====== DATA RECORDS
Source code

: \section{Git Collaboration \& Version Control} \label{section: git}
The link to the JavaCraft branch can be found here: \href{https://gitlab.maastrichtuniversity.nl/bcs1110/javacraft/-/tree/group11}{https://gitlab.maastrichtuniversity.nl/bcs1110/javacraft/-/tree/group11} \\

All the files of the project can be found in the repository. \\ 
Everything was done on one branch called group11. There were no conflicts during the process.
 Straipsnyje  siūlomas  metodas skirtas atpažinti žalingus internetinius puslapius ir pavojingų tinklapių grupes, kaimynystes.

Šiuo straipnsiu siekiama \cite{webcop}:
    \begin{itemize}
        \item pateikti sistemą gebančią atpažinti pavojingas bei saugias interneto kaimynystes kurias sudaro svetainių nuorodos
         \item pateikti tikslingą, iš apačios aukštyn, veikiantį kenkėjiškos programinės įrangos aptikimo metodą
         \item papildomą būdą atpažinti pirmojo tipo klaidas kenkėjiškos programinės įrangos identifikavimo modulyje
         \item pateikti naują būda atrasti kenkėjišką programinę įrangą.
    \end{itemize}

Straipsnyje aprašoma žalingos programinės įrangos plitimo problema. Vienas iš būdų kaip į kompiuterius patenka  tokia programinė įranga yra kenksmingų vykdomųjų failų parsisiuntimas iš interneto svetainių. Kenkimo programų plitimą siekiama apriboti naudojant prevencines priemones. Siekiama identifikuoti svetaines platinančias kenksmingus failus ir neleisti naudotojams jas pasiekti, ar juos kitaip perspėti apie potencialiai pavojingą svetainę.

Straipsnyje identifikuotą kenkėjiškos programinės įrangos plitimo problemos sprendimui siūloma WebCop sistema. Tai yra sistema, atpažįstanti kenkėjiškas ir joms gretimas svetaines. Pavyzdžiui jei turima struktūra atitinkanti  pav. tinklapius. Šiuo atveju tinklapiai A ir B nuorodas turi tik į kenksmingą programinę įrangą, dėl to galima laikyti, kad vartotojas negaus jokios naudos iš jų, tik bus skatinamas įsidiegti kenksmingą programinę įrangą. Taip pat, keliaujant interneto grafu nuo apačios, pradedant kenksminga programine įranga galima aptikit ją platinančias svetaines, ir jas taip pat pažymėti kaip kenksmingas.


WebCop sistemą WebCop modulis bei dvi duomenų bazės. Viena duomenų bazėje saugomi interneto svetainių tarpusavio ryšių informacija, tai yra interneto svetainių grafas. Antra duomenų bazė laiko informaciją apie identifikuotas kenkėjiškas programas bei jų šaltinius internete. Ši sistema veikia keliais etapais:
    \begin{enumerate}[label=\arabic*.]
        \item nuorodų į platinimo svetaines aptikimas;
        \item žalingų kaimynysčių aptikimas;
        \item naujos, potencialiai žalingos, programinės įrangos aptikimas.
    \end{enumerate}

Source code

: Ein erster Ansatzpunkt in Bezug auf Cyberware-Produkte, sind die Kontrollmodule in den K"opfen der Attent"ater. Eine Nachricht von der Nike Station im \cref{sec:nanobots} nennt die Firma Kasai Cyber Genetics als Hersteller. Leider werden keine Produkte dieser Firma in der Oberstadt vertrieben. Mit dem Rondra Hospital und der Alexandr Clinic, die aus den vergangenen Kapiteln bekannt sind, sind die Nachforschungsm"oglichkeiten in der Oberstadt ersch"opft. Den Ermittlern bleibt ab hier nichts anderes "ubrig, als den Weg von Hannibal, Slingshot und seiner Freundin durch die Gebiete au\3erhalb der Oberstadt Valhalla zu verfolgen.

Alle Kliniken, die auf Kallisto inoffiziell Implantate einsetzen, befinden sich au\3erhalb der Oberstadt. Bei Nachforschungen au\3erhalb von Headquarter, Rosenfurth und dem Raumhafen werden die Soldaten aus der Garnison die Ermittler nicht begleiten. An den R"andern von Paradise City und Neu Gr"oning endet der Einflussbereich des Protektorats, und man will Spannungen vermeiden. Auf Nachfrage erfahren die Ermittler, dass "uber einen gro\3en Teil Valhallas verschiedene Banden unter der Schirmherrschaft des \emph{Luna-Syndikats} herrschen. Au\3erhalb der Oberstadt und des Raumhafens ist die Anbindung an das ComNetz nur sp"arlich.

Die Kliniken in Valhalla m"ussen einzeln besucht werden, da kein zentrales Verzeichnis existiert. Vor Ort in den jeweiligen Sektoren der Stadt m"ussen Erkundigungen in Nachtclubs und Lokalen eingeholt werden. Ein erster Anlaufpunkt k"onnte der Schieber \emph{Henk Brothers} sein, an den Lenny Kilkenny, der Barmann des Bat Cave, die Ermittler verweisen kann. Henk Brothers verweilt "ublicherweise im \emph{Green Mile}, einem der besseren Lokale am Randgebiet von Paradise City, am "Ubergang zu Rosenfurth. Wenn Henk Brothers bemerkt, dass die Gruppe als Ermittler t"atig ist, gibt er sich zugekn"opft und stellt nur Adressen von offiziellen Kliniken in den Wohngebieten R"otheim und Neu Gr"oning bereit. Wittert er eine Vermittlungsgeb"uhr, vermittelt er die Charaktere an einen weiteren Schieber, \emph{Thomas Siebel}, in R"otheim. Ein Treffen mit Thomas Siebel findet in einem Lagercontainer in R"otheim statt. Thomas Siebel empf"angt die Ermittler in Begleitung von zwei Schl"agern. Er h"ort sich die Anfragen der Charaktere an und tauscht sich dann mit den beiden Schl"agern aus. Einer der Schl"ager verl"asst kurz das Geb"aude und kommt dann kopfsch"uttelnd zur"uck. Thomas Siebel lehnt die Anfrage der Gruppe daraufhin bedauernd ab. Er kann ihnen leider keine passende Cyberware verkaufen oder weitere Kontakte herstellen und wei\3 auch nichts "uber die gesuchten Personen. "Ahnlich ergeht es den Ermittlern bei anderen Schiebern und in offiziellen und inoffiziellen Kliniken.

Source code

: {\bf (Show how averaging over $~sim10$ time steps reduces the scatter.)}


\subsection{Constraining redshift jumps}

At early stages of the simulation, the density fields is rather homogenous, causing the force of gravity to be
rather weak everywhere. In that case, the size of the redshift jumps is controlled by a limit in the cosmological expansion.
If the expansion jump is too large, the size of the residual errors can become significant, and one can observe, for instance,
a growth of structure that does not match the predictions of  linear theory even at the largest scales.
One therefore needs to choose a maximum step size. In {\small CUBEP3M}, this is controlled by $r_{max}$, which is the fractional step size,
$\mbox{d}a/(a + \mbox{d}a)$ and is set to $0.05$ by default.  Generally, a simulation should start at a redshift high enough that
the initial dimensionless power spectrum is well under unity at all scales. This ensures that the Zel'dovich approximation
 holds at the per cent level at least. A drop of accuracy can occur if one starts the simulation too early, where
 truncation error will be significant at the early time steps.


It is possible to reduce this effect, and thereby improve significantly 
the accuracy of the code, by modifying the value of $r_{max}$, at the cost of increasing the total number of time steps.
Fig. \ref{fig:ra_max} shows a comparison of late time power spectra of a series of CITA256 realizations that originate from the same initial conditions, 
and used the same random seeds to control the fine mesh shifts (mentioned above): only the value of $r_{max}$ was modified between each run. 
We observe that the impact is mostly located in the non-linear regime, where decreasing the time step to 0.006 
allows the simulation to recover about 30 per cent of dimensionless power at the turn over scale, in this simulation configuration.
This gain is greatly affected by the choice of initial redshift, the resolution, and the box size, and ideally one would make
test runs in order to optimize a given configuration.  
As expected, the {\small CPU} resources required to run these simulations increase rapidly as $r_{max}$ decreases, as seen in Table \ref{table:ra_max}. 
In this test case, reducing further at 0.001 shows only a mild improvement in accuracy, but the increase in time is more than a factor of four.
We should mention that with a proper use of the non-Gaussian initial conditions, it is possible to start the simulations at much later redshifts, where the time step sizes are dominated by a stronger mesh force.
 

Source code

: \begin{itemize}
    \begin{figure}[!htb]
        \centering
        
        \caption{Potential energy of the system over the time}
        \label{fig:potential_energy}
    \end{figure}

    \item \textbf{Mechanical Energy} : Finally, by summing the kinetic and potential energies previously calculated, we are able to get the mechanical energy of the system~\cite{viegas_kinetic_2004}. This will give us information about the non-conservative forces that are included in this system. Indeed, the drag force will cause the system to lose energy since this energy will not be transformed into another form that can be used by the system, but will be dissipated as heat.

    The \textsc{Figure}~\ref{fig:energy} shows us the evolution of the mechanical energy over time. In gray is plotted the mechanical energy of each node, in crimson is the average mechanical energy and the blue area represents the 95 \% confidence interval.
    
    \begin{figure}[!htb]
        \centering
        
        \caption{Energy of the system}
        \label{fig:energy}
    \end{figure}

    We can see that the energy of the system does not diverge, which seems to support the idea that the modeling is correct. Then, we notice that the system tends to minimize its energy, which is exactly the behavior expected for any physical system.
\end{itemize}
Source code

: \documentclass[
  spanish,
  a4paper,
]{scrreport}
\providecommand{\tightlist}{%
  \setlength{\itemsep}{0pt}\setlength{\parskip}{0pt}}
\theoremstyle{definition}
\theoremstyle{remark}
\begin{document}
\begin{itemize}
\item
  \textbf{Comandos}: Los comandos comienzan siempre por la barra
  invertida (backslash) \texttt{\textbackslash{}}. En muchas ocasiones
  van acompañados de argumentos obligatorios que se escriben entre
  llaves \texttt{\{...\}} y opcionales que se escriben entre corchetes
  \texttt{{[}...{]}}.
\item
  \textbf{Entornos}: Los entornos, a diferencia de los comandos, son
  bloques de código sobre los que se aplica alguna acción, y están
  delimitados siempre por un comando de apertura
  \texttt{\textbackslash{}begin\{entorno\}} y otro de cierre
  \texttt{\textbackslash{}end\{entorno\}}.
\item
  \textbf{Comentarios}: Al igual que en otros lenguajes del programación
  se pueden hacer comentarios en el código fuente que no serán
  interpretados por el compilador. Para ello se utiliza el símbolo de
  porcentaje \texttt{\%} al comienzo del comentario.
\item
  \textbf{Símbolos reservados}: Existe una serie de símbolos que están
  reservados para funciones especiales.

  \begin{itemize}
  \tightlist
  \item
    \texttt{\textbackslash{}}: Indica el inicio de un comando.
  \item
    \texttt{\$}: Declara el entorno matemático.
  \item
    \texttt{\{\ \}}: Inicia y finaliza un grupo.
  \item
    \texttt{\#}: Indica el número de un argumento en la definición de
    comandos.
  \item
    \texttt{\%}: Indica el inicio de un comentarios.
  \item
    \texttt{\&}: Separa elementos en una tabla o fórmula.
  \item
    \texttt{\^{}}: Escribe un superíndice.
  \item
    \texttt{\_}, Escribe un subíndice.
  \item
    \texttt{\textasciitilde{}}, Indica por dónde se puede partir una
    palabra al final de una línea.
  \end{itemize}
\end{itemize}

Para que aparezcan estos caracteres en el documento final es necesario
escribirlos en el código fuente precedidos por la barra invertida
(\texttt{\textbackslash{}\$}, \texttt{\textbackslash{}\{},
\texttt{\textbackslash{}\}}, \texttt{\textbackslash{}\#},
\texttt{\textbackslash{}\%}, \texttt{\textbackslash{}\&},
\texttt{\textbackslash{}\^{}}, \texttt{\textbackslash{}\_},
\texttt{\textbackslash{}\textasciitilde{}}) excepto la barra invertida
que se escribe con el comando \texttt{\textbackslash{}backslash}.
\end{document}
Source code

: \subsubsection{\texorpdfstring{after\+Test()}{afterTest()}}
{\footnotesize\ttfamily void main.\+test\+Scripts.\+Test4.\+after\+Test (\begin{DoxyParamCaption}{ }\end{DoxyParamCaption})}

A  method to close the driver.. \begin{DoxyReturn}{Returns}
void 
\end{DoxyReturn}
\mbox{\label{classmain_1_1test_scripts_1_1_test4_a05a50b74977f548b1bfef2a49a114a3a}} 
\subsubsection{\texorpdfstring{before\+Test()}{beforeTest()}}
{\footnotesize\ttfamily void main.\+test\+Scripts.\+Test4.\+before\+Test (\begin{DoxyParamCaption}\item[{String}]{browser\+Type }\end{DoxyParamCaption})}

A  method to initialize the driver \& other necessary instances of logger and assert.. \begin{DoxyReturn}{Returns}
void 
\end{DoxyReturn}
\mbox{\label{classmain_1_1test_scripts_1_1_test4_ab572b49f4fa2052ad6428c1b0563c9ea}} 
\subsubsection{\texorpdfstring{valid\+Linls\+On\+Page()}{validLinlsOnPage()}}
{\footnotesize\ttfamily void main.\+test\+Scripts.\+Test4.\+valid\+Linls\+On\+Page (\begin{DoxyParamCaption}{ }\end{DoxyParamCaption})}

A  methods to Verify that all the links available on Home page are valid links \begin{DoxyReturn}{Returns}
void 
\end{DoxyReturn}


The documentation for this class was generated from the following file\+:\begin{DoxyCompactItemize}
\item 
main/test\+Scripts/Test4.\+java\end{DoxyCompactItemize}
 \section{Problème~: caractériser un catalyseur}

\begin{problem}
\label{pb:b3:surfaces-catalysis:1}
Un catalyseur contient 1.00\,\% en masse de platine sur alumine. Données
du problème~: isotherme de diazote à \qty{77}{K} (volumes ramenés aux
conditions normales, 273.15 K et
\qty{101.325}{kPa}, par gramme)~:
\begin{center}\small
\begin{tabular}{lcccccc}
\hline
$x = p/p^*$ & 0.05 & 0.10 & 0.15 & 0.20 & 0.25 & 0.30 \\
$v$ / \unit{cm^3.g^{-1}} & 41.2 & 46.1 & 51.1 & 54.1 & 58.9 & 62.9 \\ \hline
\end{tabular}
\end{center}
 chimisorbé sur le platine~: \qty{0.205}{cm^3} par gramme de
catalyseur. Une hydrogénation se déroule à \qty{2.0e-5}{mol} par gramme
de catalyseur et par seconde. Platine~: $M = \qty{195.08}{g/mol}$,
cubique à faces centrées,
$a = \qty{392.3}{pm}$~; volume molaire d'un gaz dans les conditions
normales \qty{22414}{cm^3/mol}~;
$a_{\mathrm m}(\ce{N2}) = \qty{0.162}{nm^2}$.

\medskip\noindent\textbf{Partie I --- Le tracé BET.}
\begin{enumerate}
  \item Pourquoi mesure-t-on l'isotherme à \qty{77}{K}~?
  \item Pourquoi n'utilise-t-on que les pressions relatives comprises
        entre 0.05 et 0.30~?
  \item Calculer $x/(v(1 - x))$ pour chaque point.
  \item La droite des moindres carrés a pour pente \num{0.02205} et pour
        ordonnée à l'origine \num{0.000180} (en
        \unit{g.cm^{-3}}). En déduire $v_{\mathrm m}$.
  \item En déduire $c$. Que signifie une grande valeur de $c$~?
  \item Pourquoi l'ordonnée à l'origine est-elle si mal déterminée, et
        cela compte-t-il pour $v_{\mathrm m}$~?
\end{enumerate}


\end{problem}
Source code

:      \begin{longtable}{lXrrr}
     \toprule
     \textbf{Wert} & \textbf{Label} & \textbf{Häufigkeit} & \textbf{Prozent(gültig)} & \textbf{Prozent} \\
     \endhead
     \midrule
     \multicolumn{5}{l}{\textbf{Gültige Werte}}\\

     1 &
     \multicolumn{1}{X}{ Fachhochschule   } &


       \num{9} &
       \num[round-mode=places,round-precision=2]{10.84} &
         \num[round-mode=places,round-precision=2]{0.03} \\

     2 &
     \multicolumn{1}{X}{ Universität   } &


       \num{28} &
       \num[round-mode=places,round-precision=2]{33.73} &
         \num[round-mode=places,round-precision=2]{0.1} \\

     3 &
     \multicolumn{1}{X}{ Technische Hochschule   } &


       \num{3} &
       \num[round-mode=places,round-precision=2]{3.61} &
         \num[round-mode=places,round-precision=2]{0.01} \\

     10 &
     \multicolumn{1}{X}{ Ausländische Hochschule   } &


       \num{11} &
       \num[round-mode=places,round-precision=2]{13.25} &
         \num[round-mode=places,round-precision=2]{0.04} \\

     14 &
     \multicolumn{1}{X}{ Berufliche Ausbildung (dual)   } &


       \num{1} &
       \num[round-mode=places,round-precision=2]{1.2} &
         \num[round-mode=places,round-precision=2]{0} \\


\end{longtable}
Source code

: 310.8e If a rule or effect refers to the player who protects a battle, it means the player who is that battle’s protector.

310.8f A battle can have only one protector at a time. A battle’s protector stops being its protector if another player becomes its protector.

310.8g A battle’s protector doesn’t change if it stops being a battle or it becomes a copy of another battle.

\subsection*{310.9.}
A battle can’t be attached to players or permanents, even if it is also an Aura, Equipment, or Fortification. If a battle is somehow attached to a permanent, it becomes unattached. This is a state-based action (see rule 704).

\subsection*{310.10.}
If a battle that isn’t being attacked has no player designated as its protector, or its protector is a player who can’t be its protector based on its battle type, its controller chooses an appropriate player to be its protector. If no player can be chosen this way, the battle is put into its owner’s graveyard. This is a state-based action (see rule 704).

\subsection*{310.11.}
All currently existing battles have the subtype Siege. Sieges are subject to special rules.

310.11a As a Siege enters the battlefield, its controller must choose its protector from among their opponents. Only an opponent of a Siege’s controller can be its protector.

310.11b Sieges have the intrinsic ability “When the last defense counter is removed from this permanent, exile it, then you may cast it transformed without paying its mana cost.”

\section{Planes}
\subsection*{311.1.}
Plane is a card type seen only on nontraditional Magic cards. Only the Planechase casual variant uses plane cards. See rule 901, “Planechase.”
============
EXERCISE AIM: Could you return exactly the stretch of the data above that starts at the line with "van acompañados de" and ends at the line with "comienzo del comentario.", both lines included?

OUTPUT BELOW:
  van acompañados de argumentos obligatorios que se escriben entre
  llaves \texttt{\{...\}} y opcionales que se escriben entre corchetes
  \texttt{{[}...{]}}.
\item
  \textbf{Entornos}: Los entornos, a diferencia de los comandos, son
  bloques de código sobre los que se aplica alguna acción, y están
  delimitados siempre por un comando de apertura
  \texttt{\textbackslash{}begin\{entorno\}} y otro de cierre
  \texttt{\textbackslash{}end\{entorno\}}.
\item
  \textbf{Comentarios}: Al igual que en otros lenguajes del programación
  se pueden hacer comentarios en el código fuente que no serán
  interpretados por el compilador. Para ello se utiliza el símbolo de
  porcentaje \texttt{\%} al comienzo del comentario.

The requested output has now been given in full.